ARGUMENTS ADVANCED BY THE PETITIONER

  • The respondents implemented a well-planned scheme to evade the Foreign Award they had to pay the petitioner company. They did this by diluting their shares and thus impeding the execution of the Award.
  • Though the submissions before the Court show that there were various properties such as charge on immovable properties, personal undertakings, and other securities pledged as security before the noticee bank, only the shares held by FHL and FHHPL were proceeded against.
  • The dilution of controlling interest in FHL is doubtful and questionable. Acquisition of the same by respondent companies, IHH and NTK shows that the controlling interest now comes under RHC, which does not have authority for the same, except a trust established.
  • The Court was requested to appoint Forensic Auditors to find the truth behind actions of the respondents.
  • In the submissions Daiichi company made in response to the Court enquiry on the roles of judgement debtors, in the previous contempt judgement passed by this Court, the company had explained how these companies, namely MMS and SMS misled the court. These companies in their affidavit had provided with wrong information regarding actions of the noticee banks. They were also accused of misrepresentations of unencumbered shares and so on. The banks were also said to have had committed contemptuous acts hand in hand with the judgement debtors. On the Court order seeking explanations as to these submissions, few banks had replied. By categorising the banks and proposing certain relief with respect to wrongful pledges made by these banks, the petitioner requested for Forensic Auditors be appointed to look into the matter.
  • In a special plea raised, the petitioner also submitted that respondent companies had committed tort of conspiracy and theory of attribution. That is, they had already planned a scheme to evade the Arbitral Award and that the Singh brothers were to be held responsible for the acts committed by companies managed and controlled by them.
  • Submissions were also made by Daiichi company, in response to the written submissions of respondents explaining how all submissions made by them were bona fide.
  • The petitioner also requested the court to make further directions using its contempt jurisdiction as the sanctity and validity of undertakings submitted before this Court and the Delhi High Court were at stake.

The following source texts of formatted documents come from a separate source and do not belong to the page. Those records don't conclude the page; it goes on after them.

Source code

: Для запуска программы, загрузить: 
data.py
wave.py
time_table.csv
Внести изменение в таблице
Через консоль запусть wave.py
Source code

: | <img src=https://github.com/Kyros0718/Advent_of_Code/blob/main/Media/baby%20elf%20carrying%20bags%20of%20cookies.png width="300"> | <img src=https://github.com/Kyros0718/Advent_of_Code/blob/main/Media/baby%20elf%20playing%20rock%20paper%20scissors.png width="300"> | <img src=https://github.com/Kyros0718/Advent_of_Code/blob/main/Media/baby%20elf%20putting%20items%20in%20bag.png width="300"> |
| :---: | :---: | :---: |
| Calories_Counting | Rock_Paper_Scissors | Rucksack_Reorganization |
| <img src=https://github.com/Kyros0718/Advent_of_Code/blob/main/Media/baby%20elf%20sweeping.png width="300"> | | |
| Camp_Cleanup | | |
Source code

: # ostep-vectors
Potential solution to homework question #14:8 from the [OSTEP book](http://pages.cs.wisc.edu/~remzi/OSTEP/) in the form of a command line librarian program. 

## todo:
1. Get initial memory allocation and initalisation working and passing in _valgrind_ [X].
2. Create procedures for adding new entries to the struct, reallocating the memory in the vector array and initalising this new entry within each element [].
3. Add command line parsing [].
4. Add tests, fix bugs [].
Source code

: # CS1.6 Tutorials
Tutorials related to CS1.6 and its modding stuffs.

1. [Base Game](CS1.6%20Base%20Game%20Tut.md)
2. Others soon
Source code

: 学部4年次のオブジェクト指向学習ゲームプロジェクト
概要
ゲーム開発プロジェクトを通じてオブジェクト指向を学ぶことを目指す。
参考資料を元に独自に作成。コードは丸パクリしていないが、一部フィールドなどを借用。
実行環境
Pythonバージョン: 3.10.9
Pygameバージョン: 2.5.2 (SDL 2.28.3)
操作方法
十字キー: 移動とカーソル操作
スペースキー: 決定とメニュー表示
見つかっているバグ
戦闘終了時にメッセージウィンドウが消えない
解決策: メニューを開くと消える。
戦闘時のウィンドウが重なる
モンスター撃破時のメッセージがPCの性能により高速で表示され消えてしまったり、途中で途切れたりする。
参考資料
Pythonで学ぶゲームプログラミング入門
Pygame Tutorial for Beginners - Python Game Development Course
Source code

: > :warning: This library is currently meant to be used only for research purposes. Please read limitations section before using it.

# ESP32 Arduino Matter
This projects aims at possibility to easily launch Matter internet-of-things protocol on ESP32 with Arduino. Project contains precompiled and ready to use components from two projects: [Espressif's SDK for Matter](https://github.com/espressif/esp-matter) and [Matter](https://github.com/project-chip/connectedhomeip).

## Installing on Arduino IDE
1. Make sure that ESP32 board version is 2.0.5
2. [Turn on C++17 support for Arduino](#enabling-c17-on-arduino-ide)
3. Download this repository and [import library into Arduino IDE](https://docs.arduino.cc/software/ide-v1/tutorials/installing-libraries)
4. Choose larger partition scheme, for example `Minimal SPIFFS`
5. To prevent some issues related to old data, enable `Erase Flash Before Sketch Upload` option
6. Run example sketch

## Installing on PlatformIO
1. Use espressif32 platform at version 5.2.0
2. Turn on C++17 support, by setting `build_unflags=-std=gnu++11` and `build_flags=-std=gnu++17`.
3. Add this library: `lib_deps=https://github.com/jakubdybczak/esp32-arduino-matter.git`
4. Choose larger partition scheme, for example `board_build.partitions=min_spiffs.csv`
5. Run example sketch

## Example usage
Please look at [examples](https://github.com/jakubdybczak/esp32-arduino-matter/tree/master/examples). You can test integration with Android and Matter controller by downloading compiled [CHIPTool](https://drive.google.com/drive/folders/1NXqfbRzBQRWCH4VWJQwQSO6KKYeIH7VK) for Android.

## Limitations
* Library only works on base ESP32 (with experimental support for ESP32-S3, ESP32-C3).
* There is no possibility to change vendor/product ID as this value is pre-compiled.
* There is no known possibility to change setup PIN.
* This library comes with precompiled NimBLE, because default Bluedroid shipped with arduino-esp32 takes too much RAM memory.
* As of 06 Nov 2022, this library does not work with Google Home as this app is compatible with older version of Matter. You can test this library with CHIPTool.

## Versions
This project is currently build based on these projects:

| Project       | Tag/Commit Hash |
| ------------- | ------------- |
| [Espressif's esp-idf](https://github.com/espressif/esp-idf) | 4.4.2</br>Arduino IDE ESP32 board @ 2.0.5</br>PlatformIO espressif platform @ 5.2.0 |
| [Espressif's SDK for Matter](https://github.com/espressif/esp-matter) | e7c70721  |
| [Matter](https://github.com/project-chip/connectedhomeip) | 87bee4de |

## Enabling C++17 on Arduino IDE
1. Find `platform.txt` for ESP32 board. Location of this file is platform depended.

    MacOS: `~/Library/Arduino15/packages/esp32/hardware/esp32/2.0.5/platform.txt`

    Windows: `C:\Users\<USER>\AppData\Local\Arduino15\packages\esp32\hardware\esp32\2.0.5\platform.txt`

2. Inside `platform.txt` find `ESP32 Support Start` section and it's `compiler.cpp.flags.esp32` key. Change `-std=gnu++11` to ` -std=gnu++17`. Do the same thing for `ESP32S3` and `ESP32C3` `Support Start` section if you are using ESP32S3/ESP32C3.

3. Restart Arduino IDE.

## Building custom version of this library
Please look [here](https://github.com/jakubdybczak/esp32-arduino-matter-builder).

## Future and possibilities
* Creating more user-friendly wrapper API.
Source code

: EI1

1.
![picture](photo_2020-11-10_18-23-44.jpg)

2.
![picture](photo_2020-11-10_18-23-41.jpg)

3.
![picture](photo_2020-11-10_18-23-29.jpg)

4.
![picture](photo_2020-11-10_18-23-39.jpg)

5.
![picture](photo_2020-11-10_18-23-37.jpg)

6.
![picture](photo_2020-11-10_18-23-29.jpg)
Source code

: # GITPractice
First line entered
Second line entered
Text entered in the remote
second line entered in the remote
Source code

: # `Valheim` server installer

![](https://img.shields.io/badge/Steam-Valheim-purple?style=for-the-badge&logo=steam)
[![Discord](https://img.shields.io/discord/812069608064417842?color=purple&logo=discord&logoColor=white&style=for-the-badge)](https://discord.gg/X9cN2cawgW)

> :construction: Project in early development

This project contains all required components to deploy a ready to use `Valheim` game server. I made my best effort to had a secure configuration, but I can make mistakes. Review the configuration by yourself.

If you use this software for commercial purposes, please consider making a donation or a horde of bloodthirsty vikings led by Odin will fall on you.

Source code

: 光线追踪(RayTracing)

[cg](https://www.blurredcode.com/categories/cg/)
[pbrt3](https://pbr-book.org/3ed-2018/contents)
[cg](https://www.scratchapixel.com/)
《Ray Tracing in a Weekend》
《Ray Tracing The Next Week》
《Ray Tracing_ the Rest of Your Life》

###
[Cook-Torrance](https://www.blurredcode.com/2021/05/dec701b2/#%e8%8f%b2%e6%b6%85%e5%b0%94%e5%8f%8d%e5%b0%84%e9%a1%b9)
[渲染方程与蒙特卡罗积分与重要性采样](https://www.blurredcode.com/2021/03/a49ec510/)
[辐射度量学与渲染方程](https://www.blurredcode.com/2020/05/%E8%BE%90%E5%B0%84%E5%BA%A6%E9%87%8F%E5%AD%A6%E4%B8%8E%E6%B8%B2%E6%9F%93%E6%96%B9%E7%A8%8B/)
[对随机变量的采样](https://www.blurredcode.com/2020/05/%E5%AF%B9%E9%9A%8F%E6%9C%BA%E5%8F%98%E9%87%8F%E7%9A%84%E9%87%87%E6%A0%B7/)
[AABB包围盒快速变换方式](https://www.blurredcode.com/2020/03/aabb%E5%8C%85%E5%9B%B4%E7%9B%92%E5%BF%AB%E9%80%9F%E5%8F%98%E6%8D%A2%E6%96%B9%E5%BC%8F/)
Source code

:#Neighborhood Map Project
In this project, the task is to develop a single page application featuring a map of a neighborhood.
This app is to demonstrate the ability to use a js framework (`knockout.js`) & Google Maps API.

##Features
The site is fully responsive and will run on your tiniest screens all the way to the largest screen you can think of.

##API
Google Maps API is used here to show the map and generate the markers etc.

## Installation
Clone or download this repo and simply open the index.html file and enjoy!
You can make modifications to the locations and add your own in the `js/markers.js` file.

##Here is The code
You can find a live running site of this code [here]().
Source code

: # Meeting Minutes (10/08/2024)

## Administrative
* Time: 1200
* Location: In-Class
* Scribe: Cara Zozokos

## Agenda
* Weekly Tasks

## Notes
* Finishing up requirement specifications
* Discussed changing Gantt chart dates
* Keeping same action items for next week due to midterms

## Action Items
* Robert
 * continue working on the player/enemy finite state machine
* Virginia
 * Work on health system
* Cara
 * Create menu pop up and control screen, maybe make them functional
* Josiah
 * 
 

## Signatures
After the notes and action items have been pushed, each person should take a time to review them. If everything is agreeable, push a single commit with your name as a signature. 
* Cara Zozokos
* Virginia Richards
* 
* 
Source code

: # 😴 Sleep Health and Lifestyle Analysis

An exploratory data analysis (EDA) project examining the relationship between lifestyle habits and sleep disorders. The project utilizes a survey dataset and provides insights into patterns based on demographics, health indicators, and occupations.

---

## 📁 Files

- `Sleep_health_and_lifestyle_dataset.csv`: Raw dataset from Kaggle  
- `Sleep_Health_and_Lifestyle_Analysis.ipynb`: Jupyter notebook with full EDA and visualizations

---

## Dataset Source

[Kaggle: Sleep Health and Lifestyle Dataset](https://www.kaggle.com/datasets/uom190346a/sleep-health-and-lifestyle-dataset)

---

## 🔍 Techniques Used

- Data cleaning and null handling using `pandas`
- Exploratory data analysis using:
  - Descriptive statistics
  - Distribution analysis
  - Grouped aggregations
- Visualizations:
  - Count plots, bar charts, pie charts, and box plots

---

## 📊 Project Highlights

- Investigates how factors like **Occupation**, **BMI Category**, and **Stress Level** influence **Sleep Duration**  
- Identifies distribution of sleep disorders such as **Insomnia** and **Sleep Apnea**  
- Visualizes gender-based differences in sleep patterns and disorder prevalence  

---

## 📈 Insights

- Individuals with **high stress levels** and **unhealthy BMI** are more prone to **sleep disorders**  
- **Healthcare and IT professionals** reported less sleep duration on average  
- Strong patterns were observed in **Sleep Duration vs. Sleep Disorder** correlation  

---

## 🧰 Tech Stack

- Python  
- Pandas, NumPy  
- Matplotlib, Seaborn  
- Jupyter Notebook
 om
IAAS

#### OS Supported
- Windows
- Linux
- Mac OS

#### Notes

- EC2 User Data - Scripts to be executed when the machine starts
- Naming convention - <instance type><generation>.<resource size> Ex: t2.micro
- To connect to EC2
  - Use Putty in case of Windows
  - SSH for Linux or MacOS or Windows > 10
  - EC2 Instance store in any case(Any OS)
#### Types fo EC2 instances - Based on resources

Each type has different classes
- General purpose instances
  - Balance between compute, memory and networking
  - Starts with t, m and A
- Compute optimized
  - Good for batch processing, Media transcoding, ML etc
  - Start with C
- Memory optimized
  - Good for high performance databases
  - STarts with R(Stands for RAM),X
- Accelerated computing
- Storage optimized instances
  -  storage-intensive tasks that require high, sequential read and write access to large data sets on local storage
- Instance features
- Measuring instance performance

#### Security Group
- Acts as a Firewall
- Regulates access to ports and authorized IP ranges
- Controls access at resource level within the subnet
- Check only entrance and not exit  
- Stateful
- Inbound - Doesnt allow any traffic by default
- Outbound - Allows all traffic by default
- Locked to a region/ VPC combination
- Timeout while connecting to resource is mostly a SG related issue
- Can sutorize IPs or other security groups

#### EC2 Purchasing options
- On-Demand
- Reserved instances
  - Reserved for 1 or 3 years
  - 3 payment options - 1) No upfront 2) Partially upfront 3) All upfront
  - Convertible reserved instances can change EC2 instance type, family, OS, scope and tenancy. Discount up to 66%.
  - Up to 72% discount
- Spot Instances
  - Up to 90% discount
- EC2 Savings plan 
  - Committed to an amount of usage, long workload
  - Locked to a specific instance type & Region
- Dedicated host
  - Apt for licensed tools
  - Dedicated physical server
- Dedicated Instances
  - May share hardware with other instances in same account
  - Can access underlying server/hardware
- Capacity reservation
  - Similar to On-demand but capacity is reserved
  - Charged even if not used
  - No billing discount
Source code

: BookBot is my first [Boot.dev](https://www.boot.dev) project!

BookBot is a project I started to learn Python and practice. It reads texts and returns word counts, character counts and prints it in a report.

ARGUMENTS ADVANCED BY THE RESPONDENT

  • On behalf of Malvinder Mohan Singh, it was submitted that the transactions in question were entered into in the normal course of business and that there was no attempt on part of the contemnors to put the assets beyond the reach and control of Daiichi. All actions of the banks and financial institutions were pursuant to the transactions they had entered into even before the assurances/undertakings were submitted at the High Court and this Court.
  • In an attempt to purge himself of contempt, it was also submitted by him that certain properties held by his relations and companies under the control of his group could still be proceeded against. The details of such properties were given in written submissions.
  • Shivendra Mohan Singh submitted that he was not involved in the management of the company and also in negotiations or talks in respect of any of the transactions entered into, which were under question. It was his brother Malvinder Singh, who was responsible for all said transactions.
  • According to the records, a bulk of the shareholding held by FHHPL in FHL was pledged with YES Bank Ltd. (YBL) and Axis Bank Ltd (ABL). In several submissions it was advanced that these transactions were entered into well before the assurances were submitted before the Court. It was also submitted that all allegations of YBL acting alongwith the judgement debtors in order to infringe the rights of the petitioner were not true as there were several recovery proceedings of YBL pending against the debtors. Similar submissions were also made on behalf of ABL.
  • The allegationsagainst IHH/NTK were denied as the transfer of shares under questions were a subscription of fresh shares. The purpose of such a transfer was also clarified through several submissions. Written submissions regarding these events were set out. Thus the allegations that the submissions were not bona fide were also denied.

JUDGEMENT ANALYSIS

  • On being given a chance to purge themselves out of contempt, as the respondents have failed to satisfy the amount awarded in favour of Daiichi company, it was held that they were to be held for contempt.
  • In view of the enormity of their actions, the maximum sentence of six months imprisonment was awarded to them. A fine of Rs. 5000 was also imposed. In case of failure to pay this amount, they shall undergo two months more of imprisonment.
  • Regarding the role of notice banks, the Court was unable to come to a conclusion as to whether there were any antecedents that enabled them to keep attaching shares and keep on converting them from encumbered to unencumbered shares. This demanded further analysis on documents and accounts to ascertain the necessity of the shares being sold.
  • As the notice banks were not parties in the initial court proceedings and they have defended that all actions carried out by them were of commercial nature, actions empowered by the contempt jurisdiction of this Court cannot be taken. However, the appointment of Forensic Auditors as suggested by the petitioners could be undertaken. It would help the Court to arrive at an appropriate conclusion. Therefore, no actions were to be taken against the notice banks as of now, however the executing court or any other competent authority shall undertake a forensic audit. A direction in this manner was issued to the High Court.
  • The amount of around Rs. 1793 crores deposited by the respondents in the registry shall be moved to the High Court along with any interest accrued on it. Alongwith this, certain shares lying with the banks, all properties offered by Malvinder Singh and Shivinder Singh in order to purge themselves of contempt, shall also be transmitted to the High Court.

CONCLUSION

Thus, the petition was disposed of. The case pending before the High Court shall duly be decided upon. The issue of Arbitral Award shall also be decided upon by the High Court and it shall be open to passing such orders and directions the Court thinks necessary. All pending proceedings before the concerned courts, including the First Information Reports and proceedings before NCLT shall be taken to logical conclusion in accordance with law. The Registry shall send copies of all volumes, submissions and pleadings filed by the parties in the instant matters to the executing court for facility and record.